Defense against microarchitecture side-channel attacks through runtime detection, isolation and prevention

Official URL: https://risc01.sabanciuniv.edu/record=b2758681_(Table of contents)

Over the course of recent years, microarchitectural side-channel attacks emerged as one of the most novel and thought-provoking attacks to exfiltrate information from a computing hardware. They leverage the unintended artefacts produced as side-effects to computation, under certain architectural design choices and they prove difficult to be effectively mitigated without incurring significant performance penalties. Moreover, such attacks could operate across isolated processes, containers and virtual machines. In this thesis, we focus on countermeasuring microarchitectural side-channel attacks on computing systems. We investigate the origins of such attacks, effectiveness of existing countermeasure approaches, and lessons that can be learned to build secure systems of future against these attacks. To this end, we perform a systematic mapping of existing literature from recent years under a classification scheme that we developed for this purpose, and provide sought-after answers from the curated set of primary studies through systematic mapping.
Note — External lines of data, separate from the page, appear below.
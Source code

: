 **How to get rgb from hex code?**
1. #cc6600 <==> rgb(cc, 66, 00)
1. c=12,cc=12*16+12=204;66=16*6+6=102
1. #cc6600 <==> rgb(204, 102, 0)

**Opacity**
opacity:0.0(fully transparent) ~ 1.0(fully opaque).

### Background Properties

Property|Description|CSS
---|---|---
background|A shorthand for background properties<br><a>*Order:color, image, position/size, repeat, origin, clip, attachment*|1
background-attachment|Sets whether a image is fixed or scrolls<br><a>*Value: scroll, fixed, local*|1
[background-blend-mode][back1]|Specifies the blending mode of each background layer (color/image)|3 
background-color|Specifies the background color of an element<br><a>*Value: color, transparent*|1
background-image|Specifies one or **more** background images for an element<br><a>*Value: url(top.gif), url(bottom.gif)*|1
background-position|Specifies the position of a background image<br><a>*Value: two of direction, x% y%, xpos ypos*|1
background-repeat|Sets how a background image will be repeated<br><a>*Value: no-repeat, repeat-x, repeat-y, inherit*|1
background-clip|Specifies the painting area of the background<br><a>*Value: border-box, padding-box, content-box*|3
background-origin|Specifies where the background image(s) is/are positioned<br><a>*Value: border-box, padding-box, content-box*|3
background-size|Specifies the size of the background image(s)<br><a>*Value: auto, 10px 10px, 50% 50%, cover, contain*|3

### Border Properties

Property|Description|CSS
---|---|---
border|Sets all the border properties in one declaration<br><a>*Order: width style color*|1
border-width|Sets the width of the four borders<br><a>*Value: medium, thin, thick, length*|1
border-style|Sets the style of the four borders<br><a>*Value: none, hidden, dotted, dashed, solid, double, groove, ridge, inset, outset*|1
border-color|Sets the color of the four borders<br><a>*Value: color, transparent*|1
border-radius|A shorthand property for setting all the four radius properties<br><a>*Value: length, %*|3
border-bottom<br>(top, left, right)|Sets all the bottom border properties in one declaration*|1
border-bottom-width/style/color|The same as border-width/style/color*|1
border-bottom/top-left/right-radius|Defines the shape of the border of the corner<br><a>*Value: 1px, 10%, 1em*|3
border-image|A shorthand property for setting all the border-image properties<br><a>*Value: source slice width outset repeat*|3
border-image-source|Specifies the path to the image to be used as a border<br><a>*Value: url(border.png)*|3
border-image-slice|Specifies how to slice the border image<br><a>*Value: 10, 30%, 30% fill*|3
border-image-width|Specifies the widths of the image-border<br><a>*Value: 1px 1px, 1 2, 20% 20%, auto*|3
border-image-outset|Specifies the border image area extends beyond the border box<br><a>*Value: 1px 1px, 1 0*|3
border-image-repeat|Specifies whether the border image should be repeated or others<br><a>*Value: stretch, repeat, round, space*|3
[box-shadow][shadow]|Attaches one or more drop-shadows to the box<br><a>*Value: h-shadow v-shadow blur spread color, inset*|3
Furthermore, we present a novel approach called Detector+ to detect, isolate and prevent microarchitecture timing-attacks at runtime. We observe that time measurement behavior of timing attacks differ from benign processes, as these attacks need to measure the execution times of typically quite short-running operations. Upon presence of suspicious time measurements, noise is introduced into the returned measurements to prevent the attacker from extracting meaningful information. Subsequently, the timing measurements are analyzed at runtime to pinpoint malicious processes. We demonstrate the effectiveness of our approach and its incurred negligible performance overhead both in the standalone server environment as well as virtualized cloud environment. Lastly, we discuss some potential avenues for future research in this area of computer and cybersecurity.